A Book A Week - Week 11: The Book of Fate

This week's book:
    The Book of Fate     by Brad Meltzer

Grade:    C   

Last week I was on Cloud Nine.  This week... not so much.  I did not love this book.  I did not hate this book either.  Whatever else I will say of it, I can say it's not as bad as Twilight.  Thank God.  But I can say I will not go out of my way to read any other books by Brad Meltzer.

I had several problems with this book - I'll get into the rest below - but the biggest problem I had with it was the structure.  It's written in short chapters, which can be a style choice, but in this case the chapters are short because the author isn't writing a book, he's writing a screenplay.  Or, more accurately, a 'book' that can easily be adapted into a screenplay.  The scenes are dialogue-heavy and organized in the Hollywood three-act structure for a total of 116 'chapters.'  This unholy chimera of book-screenplay cheats the reader of the experience of reading an actual book and instead subjects them to what is essentially a very, very long treatment.  If you want to write a screenplay by all means do so, but don't slap it between two cardboard covers and call it a book.

On to the other problems, such as pained metaphors.  A novel should treat the reader to elegant, descriptive prose, but a passage like 'The telephone shrieked through the small office, but he didn't pick it up' makes me wonder why the phone was screaming and how it got legs.  Every few chapters the author pitches another one, like 'He could still feel the sharp Wisconsin wind cracking his lungs...' as if he went through his manuscript after the first draft and picked every third chapter to try to 'book it up' with description.  Sometimes it's unintentionally funny, but most of the time it's painful.
   Then there's the changing viewpoint.  The scenes featuring the protagonist are written in first-person and present tense, probably to try to draw the reader into the story.  The other scenes are written from third-person and past tense, though sometimes with a character's thoughts and sometimes without.  The change feels forced to me, and just calls attention to itself rather than enhancing the narrative.
   Then there's the list of trite characters, starting with the hero.  He's been grievously injured, which is supposed to make us feel for him, and the other characters go out of their way to establish that he's been stuck in a rut since the injury - which means he's got some growing to do, always a must in any Hollywood screenplay.  There's the 'unstoppable ex-soldier killing machine' and the 'wisecracking best friend' and the 'helpful journalist who's also a love interest' and the 'sinister cabal' and the 'politician who everyone but the hero can see is completely untrustworthy' and, of course, the 'cops who seem sinister, then seem helpful, then who turn out to be bad guys after all.'  Mr. Meltzer, all the 1980's action movies called and they want their characters back.
   And, of course, with trite characters you get a trite plot.  I won't spoil it for you, but, honestly, if you've seen any TV dramas or watched any movies at any time in the past twenty years you have encountered this plot before.
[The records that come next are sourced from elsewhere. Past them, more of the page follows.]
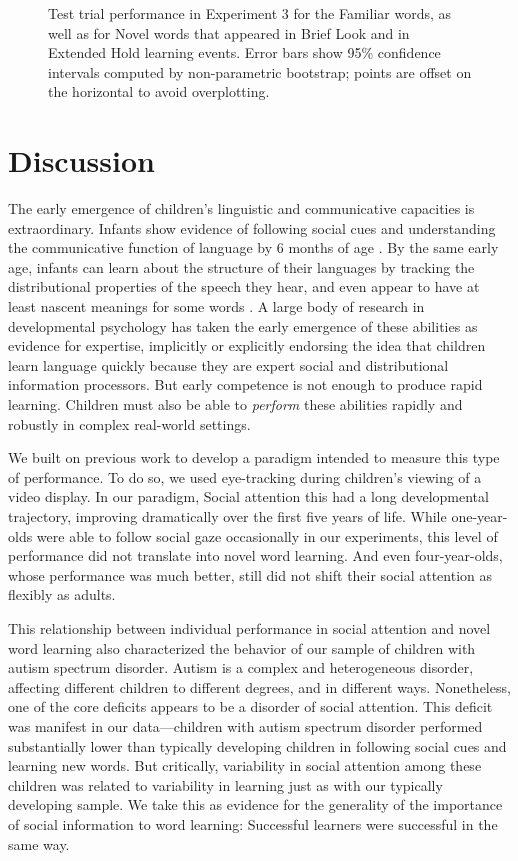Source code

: \documentclass[jou,floatsintext]{apa6}
\begin{document}
\begin{figure}[tb]
	\caption{\label{fig:soc_word_test}Test trial performance in Experiment 3 for the Familiar words, as well as for Novel words that appeared in Brief Look and in Extended Hold learning events. Error bars show 95\% confidence intervals computed by non-parametric bootstrap; points are offset on the horizontal to avoid overplotting.}
\end{figure}


\section{Discussion}

The early emergence of children's linguistic and communicative capacities is extraordinary. Infants show evidence of following social cues and understanding the communicative function of language by 6 months of age \cite{senju2008, vouloumanos2014}. By the same early age, infants can learn about the structure of their languages by tracking the distributional properties of the speech they hear, and even appear to have at least nascent meanings for some words \cite{thiessen2003, bergelson2012}. A large body of research in developmental psychology has taken the early emergence of these abilities as evidence for expertise, implicitly or explicitly endorsing the idea that children learn language quickly because they are expert social and distributional information processors. But early competence is not enough to produce rapid learning. Children must also be able to \emph{perform} these abilities rapidly and robustly in complex real-world settings.

We built on previous work to develop a paradigm intended to measure this type of performance. To do so, we used eye-tracking during children’s viewing of a video display. In our paradigm,
Social attention this had a long developmental trajectory, improving dramatically over the first five years of life. While one-year-olds were able to follow social gaze occasionally in our experiments, this level of performance did not translate into novel word learning. And even four-year-olds, whose performance was much better, still did not shift their social attention as flexibly as adults.

This relationship between individual performance in social attention and novel word learning also characterized the behavior of our sample of children with autism spectrum disorder. Autism is a complex and heterogeneous disorder, affecting different children to different degrees, and in different ways. Nonetheless, one of the core deficits appears to be a disorder of social attention. This deficit was manifest in our data---children with autism spectrum disorder performed substantially lower than typically developing children in following social cues and learning new words. But critically, variability in social attention among these children was related to variability in learning just as with our typically developing sample.  We take this as evidence for the generality of the importance of social information to word learning: Successful learners were successful in the same way.
\end{document}
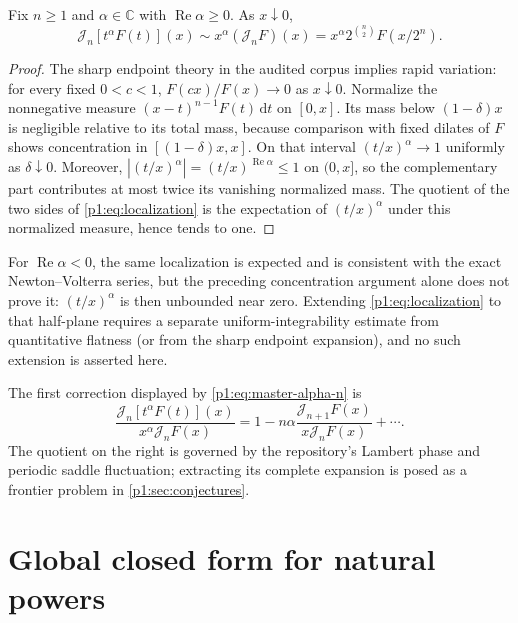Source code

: \documentclass[11pt,oneside]{article}
\theoremstyle{definition}
\theoremstyle{remark}
\newcommand{\C}{\mathbb C}
\newcommand{\dd}{\,\mathrm d}
\newcommand{\Jn}{\mathcal J}
\newcommand{\1}{\mathbf 1}
\DeclareMathOperator{\Rea}{Re}
\begin{document}
\begin{corollary}\label{p1:cor:endpoint-localization}
Fix \(n\geq1\) and \(\alpha\in\C\) with \(\Rea\alpha\geq0\).  As
\(x\downarrow0\),
\begin{equation}
 \Jn_n[t^\alpha F(t)](x)
 \sim x^\alpha(\Jn_nF)(x)
 =x^\alpha2^{\binom n2}F(x/2^n).                               \label{p1:eq:localization}
\end{equation}
\end{corollary}

\begin{proof}
The sharp endpoint theory in the audited corpus implies rapid variation:
for every fixed \(0<c<1\), \(F(cx)/F(x)\to0\) as \(x\downarrow0\).  Normalize
the nonnegative measure
\((x-t)^{n-1}F(t)\dd t\) on \([0,x]\).  Its mass below \((1-\delta)x\) is
negligible relative to its total mass, because comparison with fixed dilates
of \(F\) shows concentration in \([(1-\delta)x,x]\).  On that interval
\((t/x)^\alpha\to1\) uniformly as \(\delta\downarrow0\).  Moreover,
\(|(t/x)^\alpha|=(t/x)^{\Rea\alpha}\leq1\) on \((0,x]\), so the complementary
part contributes at most twice its vanishing normalized mass.  The quotient of
the two sides of \eqref{p1:eq:localization} is the expectation of
\((t/x)^\alpha\) under this normalized measure, hence tends to one.
\end{proof}

For \(\Rea\alpha<0\), the same localization is expected and is consistent
with the exact Newton--Volterra series, but the preceding concentration
argument alone does not prove it: \((t/x)^\alpha\) is then unbounded near
zero.  Extending \eqref{p1:eq:localization} to that half-plane requires a separate
uniform-integrability estimate from quantitative flatness (or from the sharp
endpoint expansion), and no such extension is asserted here.

The first correction displayed by \eqref{p1:eq:master-alpha-n} is
\begin{equation}
 \frac{\Jn_n[t^\alpha F(t)](x)}{x^\alpha\Jn_nF(x)}
 =1-n\alpha\frac{\Jn_{n+1}F(x)}{x\Jn_nF(x)}+\cdots.             \label{p1:eq:first-local-correction}
\end{equation}
The quotient on the right is governed by the repository's Lambert phase and
periodic saddle fluctuation; extracting its complete expansion is posed as a
frontier problem in \cref{p1:sec:conjectures}.

\section{Global closed form for natural powers}
\end{document}
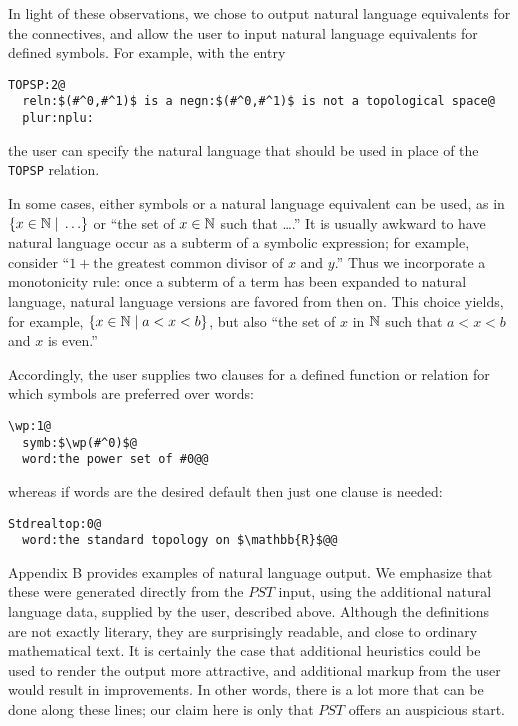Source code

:\documentclass{llncs}
\newcommand{\na}[1]{\mathit{#1}}    \newcommand{\fn}[1]{\mathit{#1}}    \newcommand{\ax}[1]{\mathit{(#1)}}  \newcommand{\mdl}[1]{\mathcal{#1}}
\newcommand{\st}{ \; | \; } \newcommand{\ph}{\varphi}
\begin{document}
In light of these observations, we chose to output natural language
equivalents for the connectives, and allow the user to input natural
language equivalents for defined symbols. For example, with the entry
\begin{center}
\begin{verbatim}
TOPSP:2@
  reln:$(#^0,#^1)$ is a negn:$(#^0,#^1)$ is not a topological space@
  plur:nplu:\end{verbatim}
\end{center}
the user can specify the natural language that should be used in place of the {\tt TOPSP} relation.

In some cases, either symbols or a natural language equivalent can be
used, as in $\{ x \in \Bbb N \st \ldots \}$ or ``the set of $x \in
\Bbb N$ such that \ldots.'' It is usually awkward to have natural
language occur as a subterm of a symbolic expression; for example,
consider ``$1 + \mbox{the greatest common divisor of $x$ and $y$}$.''
Thus we incorporate a monotonicity rule: once a subterm of a term has
been expanded to natural language, natural language versions are
favored from then on. This choice yields, for example, $\{ x \in
\Bbb N \st a < x < b \}$, but also ``the set of $x$ in $\Bbb N$
such that $a < x < b$ and $x$ is even.''

Accordingly, the user supplies two clauses for a defined function or relation for which symbols are preferred over words:
\begin{verbatim}
\wp:1@
  symb:$\wp(#^0)$@
  word:the power set of #0@@
\end{verbatim}
whereas if words are the desired default then just one clause is needed:
\begin{verbatim}
Stdrealtop:0@
  word:the standard topology on $\mathbb{R}$@@
\end{verbatim}

Appendix B provides examples of natural language output. We emphasize
that these were generated directly from the $\na{PST}$ input, using
the additional natural language data, supplied by the user, described
above. Although the definitions are not exactly literary, they are
surprisingly readable, and close to ordinary mathematical text. It is
certainly the case that additional heuristics could be used to render
the output more attractive, and additional markup from the user would
result in improvements. In other words, there is a lot more that can
be done along these lines; our claim here is only that $\na{PST}$
offers an auspicious start.
\end{document}
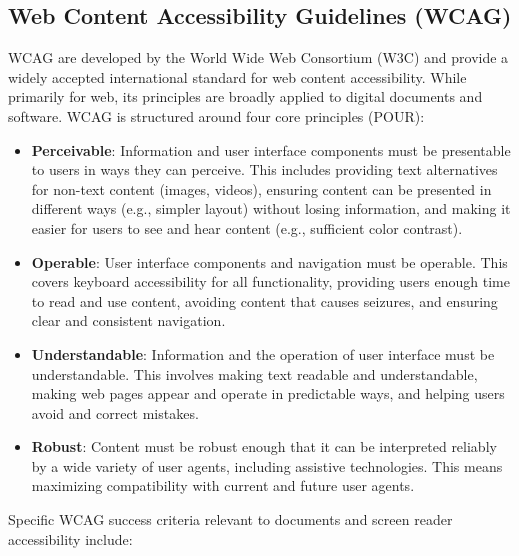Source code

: \subsection{Web Content Accessibility Guidelines (WCAG)}
\label{subsec:wcag}
WCAG \cite{WCAGGuidelines} are developed by the World Wide Web Consortium (W3C) and provide a widely accepted international standard for web content accessibility. While primarily for web, its principles are broadly applied to digital documents and software. WCAG is structured around four core principles (POUR):
\begin{itemize}
    \item \textbf{Perceivable}: Information and user interface components must be presentable to users in ways they can perceive. This includes providing text alternatives for non-text content (images, videos), ensuring content can be presented in different ways (e.g., simpler layout) without losing information, and making it easier for users to see and hear content (e.g., sufficient color contrast).

    \item \textbf{Operable}: User interface components and navigation must be operable. This covers keyboard accessibility for all functionality, providing users enough time to read and use content, avoiding content that causes seizures, and ensuring clear and consistent navigation.

    \item \textbf{Understandable}: Information and the operation of user interface must be understandable. This involves making text readable and understandable, making web pages appear and operate in predictable ways, and helping users avoid and correct mistakes.

    \item \textbf{Robust}: Content must be robust enough that it can be interpreted reliably by a wide variety of user agents, including assistive technologies. This means maximizing compatibility with current and future user agents.

\end{itemize}
Specific WCAG success criteria relevant to documents and screen reader accessibility include:
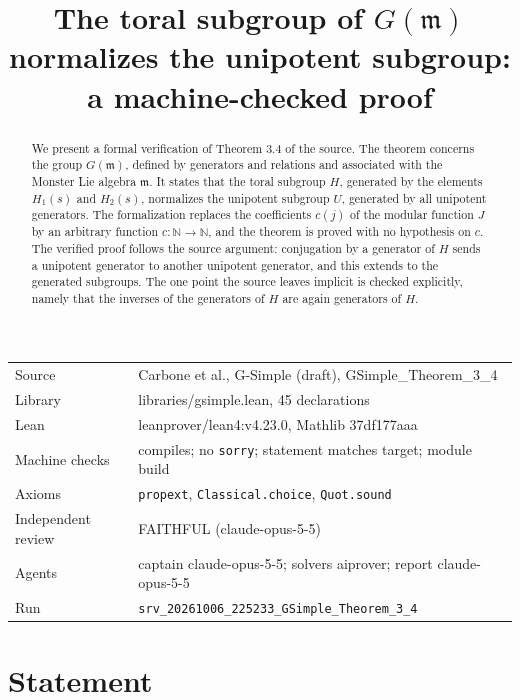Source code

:\documentclass[11pt]{article}
\title{The toral subgroup of $G(\mathfrak{m})$ normalizes the unipotent subgroup: a machine-checked proof}
\date{}
\theoremstyle{definition}
\theoremstyle{remark}
\begin{document}
\maketitle
\begin{abstract}
We present a formal verification of Theorem 3.4 of the source. The theorem concerns the group $G(\mathfrak{m})$, defined by generators and relations and associated with the Monster Lie algebra $\mathfrak{m}$. It states that the toral subgroup $H$, generated by the elements $H_1(s)$ and $H_2(s)$, normalizes the unipotent subgroup $U$, generated by all unipotent generators. The formalization replaces the coefficients $c(j)$ of the modular function $J$ by an arbitrary function $c\colon\mathbb{N}\to\mathbb{N}$, and the theorem is proved with no hypothesis on $c$. The verified proof follows the source argument: conjugation by a generator of $H$ sends a unipotent generator to another unipotent generator, and this extends to the generated subgroups. The one point the source leaves implicit is checked explicitly, namely that the inverses of the generators of $H$ are again generators of $H$.
\end{abstract}

\begin{center}\small
\begin{tabular}{@{}ll@{}}
\toprule
Source & Carbone et al., G-Simple (draft), GSimple\_Theorem\_3\_4 \\
Library & libraries/gsimple.lean, 45 declarations \\
Lean & leanprover/lean4:v4.23.0, Mathlib 37df177aaa \\
Machine checks & compiles; no \texttt{sorry}; statement matches target; module build \\
Axioms & \texttt{propext}, \texttt{Classical.choice}, \texttt{Quot.sound} \\
Independent review & FAITHFUL (claude-opus-5-5) \\
Agents & captain claude-opus-5-5; solvers aiprover; report claude-opus-5-5 \\
Run & \texttt{srv\_20261006\_225233\_GSimple\_Theorem\_3\_4} \\
\bottomrule
\end{tabular}
\end{center}

\tableofcontents

\section{Statement}
\end{document}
I never really got into this book, not the characters, not the plot, not the writing.  After the first thirty chapters I felt like I was just marking time until it was over.  It was kind of like going with your girlfriend to a movie she chose, you're committed to seeing it through to the end, but just when you think the credits are ready to roll something else pops up.  Twist after painful twist points to the author's diligence in plotting, but the agony of getting to the end points to his - at best - workmanlike prose.  Maybe that's the big failing here, the characters should always drive the plot, but in this book the plot has the steering wheel and it feels like the characters are just along for the ride.

I would not recommend this book to any of my friends.  Unless I wanted them to stop being my friend.  Or I knew they had really bad taste in books.


Next week:
   Detroit     by Charlie LeDuff
  
A Pulitzer Prize-winning journalist writing about his decimated home town?  I don't want to set my expectations too high, but this should be good.